"Diz o povo que em tempo de guerra não se limpam armas. Curiosamente, nesta que vivemos, até convém limpá-las assiduamente, mas as do nosso inimigo, pois trata-se das nossas próprias mãos.
Já se vê, pela lógica deste pensamento, que a quarentena tem os seus efeitos. Há uns dias dei por mim farto de estar em casa e a ir até ao meu carro, onde permaneci umas horas e li parte de um livro da Anna Burns – “Milkman” – no qual é particularmente bem descrito o ambiente de terror vivido nos anos 70/80 na Irlanda do Norte, onde houve, de facto, uma guerra, no sentido clássico do termo. Nesta, que só Pacheco Pereira parece recusar-se a referir-se-lhe nesses termos, pedem-nos para ficarmos em casa, lavarmos as mãos e praticarmos distância social, o que em certos casos nem é grande o sacrifício, talvez seja mesmo uma benesse.

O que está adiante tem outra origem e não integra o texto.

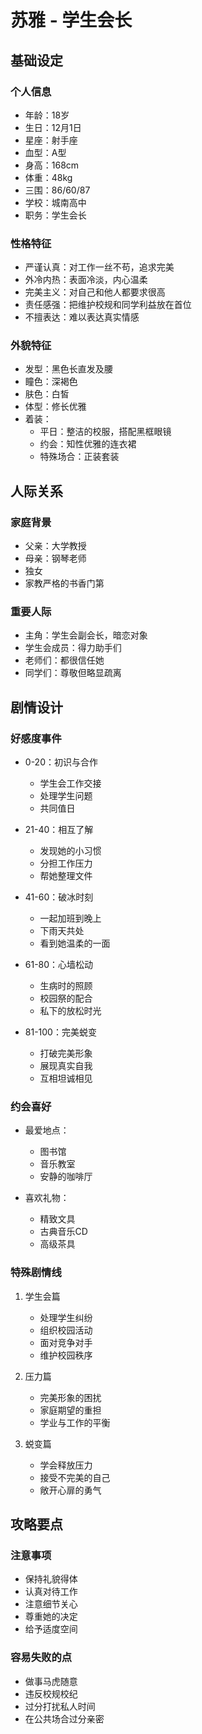 # 苏雅 - 学生会长

## 基础设定
### 个人信息
- 年龄：18岁
- 生日：12月1日
- 星座：射手座
- 血型：A型
- 身高：168cm
- 体重：48kg
- 三围：86/60/87
- 学校：城南高中
- 职务：学生会长

### 性格特征
- 严谨认真：对工作一丝不苟，追求完美
- 外冷内热：表面冷淡，内心温柔
- 完美主义：对自己和他人都要求很高
- 责任感强：把维护校规和同学利益放在首位
- 不擅表达：难以表达真实情感

### 外貌特征
- 发型：黑色长直发及腰
- 瞳色：深褐色
- 肤色：白皙
- 体型：修长优雅
- 着装：
  - 平日：整洁的校服，搭配黑框眼镜
  - 约会：知性优雅的连衣裙
  - 特殊场合：正装套装

## 人际关系
### 家庭背景
- 父亲：大学教授
- 母亲：钢琴老师
- 独女
- 家教严格的书香门第

### 重要人际
- 主角：学生会副会长，暗恋对象
- 学生会成员：得力助手们
- 老师们：都很信任她
- 同学们：尊敬但略显疏离

## 剧情设计
### 好感度事件
- 0-20：初识与合作
  - 学生会工作交接
  - 处理学生问题
  - 共同值日

- 21-40：相互了解
  - 发现她的小习惯
  - 分担工作压力
  - 帮她整理文件

- 41-60：破冰时刻
  - 一起加班到晚上
  - 下雨天共处
  - 看到她温柔的一面

- 61-80：心墙松动
  - 生病时的照顾
  - 校园祭的配合
  - 私下的放松时光

- 81-100：完美蜕变
  - 打破完美形象
  - 展现真实自我
  - 互相坦诚相见

### 约会喜好
- 最爱地点：
  - 图书馆
  - 音乐教室
  - 安静的咖啡厅
  
- 喜欢礼物：
  - 精致文具
  - 古典音乐CD
  - 高级茶具

### 特殊剧情线
1. 学生会篇
   - 处理学生纠纷
   - 组织校园活动
   - 面对竞争对手
   - 维护校园秩序

2. 压力篇
   - 完美形象的困扰
   - 家庭期望的重担
   - 学业与工作的平衡

3. 蜕变篇
   - 学会释放压力
   - 接受不完美的自己
   - 敞开心扉的勇气

## 攻略要点
### 注意事项
- 保持礼貌得体
- 认真对待工作
- 注意细节关心
- 尊重她的决定
- 给予适度空间

### 容易失败的点
- 做事马虎随意
- 违反校规校纪
- 过分打扰私人时间
- 在公共场合过分亲密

Para quem tem saúde e não é obrigado a arriscá-la em nome de outrem, e ainda para quem não começa a sofrer já com a paragem da economia, além das saudades de familiares e amigos, os maiores desafios têm sido ocupar o tempo entre paredes (perdeu-se a desculpa “não tenho tempo para ler”) e estar atento aos noticiários de algumas TVs (salva-se a RTP) para se mudar de canal imediatamente antes do início da evangelização diária dos pivots de serviço, num tom que alterna entre a reprimenda e a (proto) inspiração. Como não percebo do assunto, nem me preocupo com audiências, preferiria ouvir notícias. E garanto-vos que não haverá discurso tão inspirador quanto os actos praticados por pessoas e instituições, por vezes pouco ou nada noticiados, entre os quais as doações avultadíssimas do Benfica e dos elementos da sua equipa profissional de futebol, que mereciam mais destaque."